Module: Licensee::ContentHelper::SimilarityMethods

Included in:
Licensee::ContentHelper
Defined in:
lib/licensee/content_helper/similarity_methods.rb

Overview

Mixin providing wordset-based similarity scoring.

Instance Method Summary collapse

Instance Method Details

#bigram_similarity(other) ⇒ Object

Given another license or project file, calculates the Dice coefficient over bigrams (consecutive word pairs).
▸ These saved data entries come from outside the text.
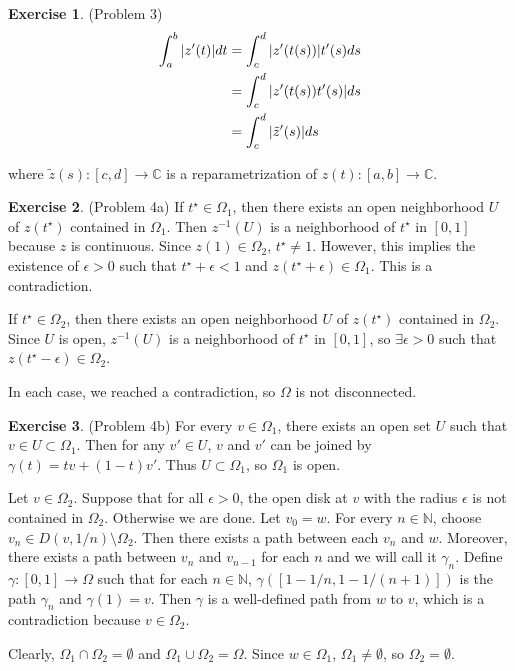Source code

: \documentclass[12pt, psamsfonts]{amsart}
\theoremstyle{definition}
\newtheorem*{exer}{Exercise}
\theoremstyle{remark}
\numberwithin{equation}{section}
\begin{document}
\begin{exer}{(Problem 3)}
  \begin{align*}
    \int_a^b \abs{z'(t)} dt
      &= \int_c^d \abs{z'(t(s))}t'(s) ds \\
      &= \int_c^d \abs{z'(t(s))t'(s)} ds \\
      &= \int_c^d \abs{\tilde{z}'(s)} ds
  \end{align*}
  
  where $\tilde{z}(s): [c, d] \rightarrow \mathbb{C}$ is a reparametrization of $z(t): [a, b] \rightarrow \mathbb{C}$.
\end{exer}

\begin{exer}{(Problem 4a)}
  If $t^{\star} \in \Omega_1$, then there exists an open neighborhood $U$ of $z(t^{\star})$ contained in $\Omega_1$.
  Then $z^{-1}(U)$ is a neighborhood of $t^{\star}$ in $[0, 1]$ because $z$ is continuous.
  Since $z(1) \in \Omega_2$, $t^{\star} \ne 1$.
  However, this implies the existence of $\epsilon > 0$ such that $t^{\star} + \epsilon < 1$ and $z(t^{\star} + \epsilon) \in \Omega_1$.
  This is a contradiction.

  If $t^{\star} \in \Omega_2$, then there exists an open neighborhood $U$ of $z(t^{\star})$ contained in $\Omega_2$.
  Since $U$ is open, $z^{-1}(U)$ is a neighborhood of $t^{\star}$ in $[0, 1]$, so $\exists \epsilon > 0$ such that $z(t^{\star} - \epsilon) \in \Omega_2$.

  In each case, we reached a contradiction, so $\Omega$ is not disconnected.
\end{exer}

\begin{exer}{(Problem 4b)}
  For every $v \in \Omega_1$, there exists an open set $U$ such that $v \in U \subset \Omega_1$.
  Then for any $v' \in U$, $v$ and $v'$ can be joined by $\gamma(t) = tv + (1 - t)v'$.
  Thus $U \subset \Omega_1$, so $\Omega_1$ is open.

  Let $v \in \Omega_2$.
  Suppose that for all $\epsilon > 0$, the open disk at $v$ with the radius $\epsilon$ is not contained in $\Omega_2$.
  Otherwise we are done.
  Let $v_0 = w$.
  For every $n \in \mathbb{N}$, choose $v_n \in D(v, 1/n) \setminus \Omega_2$.
  Then there exists a path between each $v_n$ and $w$.
  Moreover, there exists a path between $v_n$ and $v_{n - 1}$ for each $n$ and we will call it $\gamma_n$.
  Define $\gamma: [0, 1] \rightarrow \Omega$ such that for each $n \in \mathbb{N}$, $\gamma([1 - 1/n, 1 - 1/(n+1)])$ is the path $\gamma_n$ and $\gamma(1) = v$.
  Then $\gamma$ is a well-defined path from $w$ to $v$, which is a contradiction because $v \in \Omega_2$.

  Clearly, $\Omega_1 \cap \Omega_2 = \emptyset$ and $\Omega_1 \cup \Omega_2 = \Omega$.
  Since $w \in \Omega_1$, $\Omega_1 \ne \emptyset$, so $\Omega_2 = \emptyset$.
\end{exer}
\end{document}
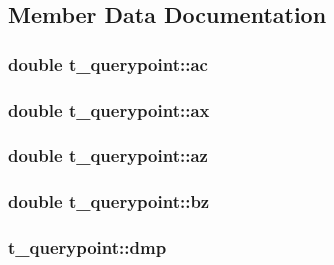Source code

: \subsection{\-Member \-Data \-Documentation}
\hypertarget{structt__querypoint_a9bdfc6ab1c34ebea15ae610e78f03500}{
\subsubsection[{ac}]{\setlength{\rightskip}{0pt plus 5cm}double {\bf t\-\_\-querypoint\-::ac}}}\label{structt__querypoint_a9bdfc6ab1c34ebea15ae610e78f03500}
\hypertarget{structt__querypoint_a3d81596351adec6c28868e295b7de692}{
\subsubsection[{ax}]{\setlength{\rightskip}{0pt plus 5cm}double {\bf t\-\_\-querypoint\-::ax}}}\label{structt__querypoint_a3d81596351adec6c28868e295b7de692}
\hypertarget{structt__querypoint_a802060bc71cf6bf41cdcfc05885fecf2}{
\subsubsection[{az}]{\setlength{\rightskip}{0pt plus 5cm}double {\bf t\-\_\-querypoint\-::az}}}\label{structt__querypoint_a802060bc71cf6bf41cdcfc05885fecf2}
\hypertarget{structt__querypoint_a288e26a9d76cda6da4349eade6979b86}{
\subsubsection[{bz}]{\setlength{\rightskip}{0pt plus 5cm}double {\bf t\-\_\-querypoint\-::bz}}}\label{structt__querypoint_a288e26a9d76cda6da4349eade6979b86}
\hypertarget{structt__querypoint_a9a6ae23aab5b144e0d45d5b5853de879}{
\subsubsection[{dmp}]{ {\bf t\-\_\-querypoint\-::dmp}}}\label{structt__querypoint_a9a6ae23aab5b144e0d45d5b5853de879}
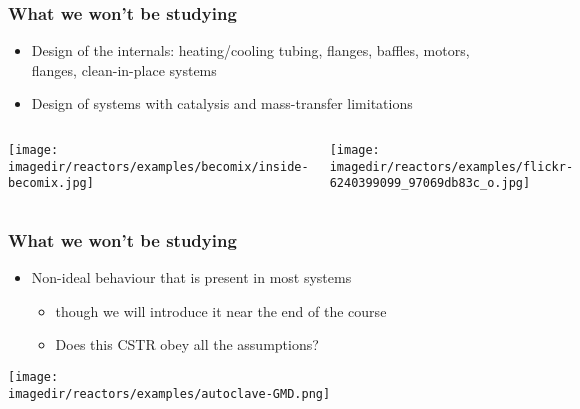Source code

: \begin{frame}\frametitle{What we won't be studying}
	\begin{itemize}
		\item	Design of the internals: heating/cooling tubing, flanges, baffles, motors, flanges, clean-in-place systems
		\item	Design of systems with catalysis and mass-transfer limitations
	\end{itemize}
	\vspace{-12pt}
	\begin{columns}[t]
			\begin{center}
		\texttt{[image: \\imagedir/reactors/examples/becomix/inside-becomix.jpg]}
	\end{center}
			\begin{center}
				\texttt{[image: \\imagedir/reactors/examples/flickr-6240399099\_97069db83c\_o.jpg]}
			\end{center}
			
	\end{columns}	
\end{frame}

\begin{frame}\frametitle{What we won't be studying}
	\begin{itemize}
		\item	Non-ideal behaviour that is present in most systems 
		\begin{itemize}
			\item	though we will introduce it near the end of the course
			\item	Does this CSTR obey all the assumptions?
		\end{itemize}
	\end{itemize}
	\begin{center}
		\texttt{[image: \\imagedir/reactors/examples/autoclave-GMD.png]}
	\end{center}
\end{frame}

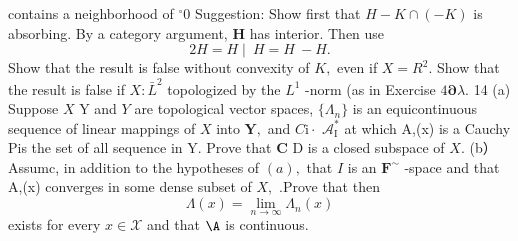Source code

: contains a neighborhood of $^{\circ}0$ Suggestion: Show first that $H-K\cap(-K)$ is absorbing. By a category argument, ${\boldsymbol{H}}$ has interior. Then use $$ 2H=H\mid\ H=H\ -H. $$ Show that the result is false without convexity of $K,$ even if $X=R^{2}.$ Show that the result is false if $X:{\bar{L}}^{2}$ topologized by the $L^{1}$ -norm (as in Exercise $4\mathbf{\partial}\lambda.$ 14 (a) Suppose $\textstyle X$ Y and ${\mathbf{}}Y$ are topological vector spaces, $\{\Lambda_{n}\}$ is an equicontinuous sequence of linear mappings of $X$ into ${\boldsymbol{Y}},$ and $C{\mathrm{i}}\cdot$ ${\mathcal{A}}_{\mathrm{I}}^{*}$ at which {A,(x)} is a Cauchy Pis the set of all sequence in Y. Prove that ${\boldsymbol{C}}$ D is a closed subspace of $X.$ (b）Assumc, in addition to the hypotheses of $(a),$ that $\boldsymbol{\mathit{I}}$ is an ${\boldsymbol{F}}^{\sim}$ -space and that {A,(x)} converges in some dense subset of $X,$ .Prove that then $$ \Lambda(x)=\operatorname*{lim}_{n\to\infty}\Lambda_{n}(x) $$ exists for every $x\!\in\!{\mathcal{X}}$ and that $\mathrm{\A}$ is continuous.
Unlike wordset similarity this is sensitive to word order, making it resistant to adversarial scrambling where all the correct words appear but in the wrong sequence.



20
21
22
23
24
25
26
27
28
# File 'lib/licensee/content_helper/similarity_methods.rb', line 20

def bigram_similarity(other)
  my_bigrams = bigrams
  other_bigrams = other.bigrams
  total = my_bigrams.size + other_bigrams.size
  return 0.0 if total.zero?

  overlap = (my_bigrams & other_bigrams).size
  (overlap * 200.0) / total
end

#similarity(other) ⇒ Object

Given another license or project file, calculates the similarity as a percentage of words in common, minus a tiny penalty that increases with size difference between licenses so that false positives for long licenses are ruled out by this score alone.



11
12
13
14
# File 'lib/licensee/content_helper/similarity_methods.rb', line 11

def similarity(other)
  overlap = (wordset_fieldless & other.wordset).size
  (overlap * 200.0) / similarity_denominator(other)
end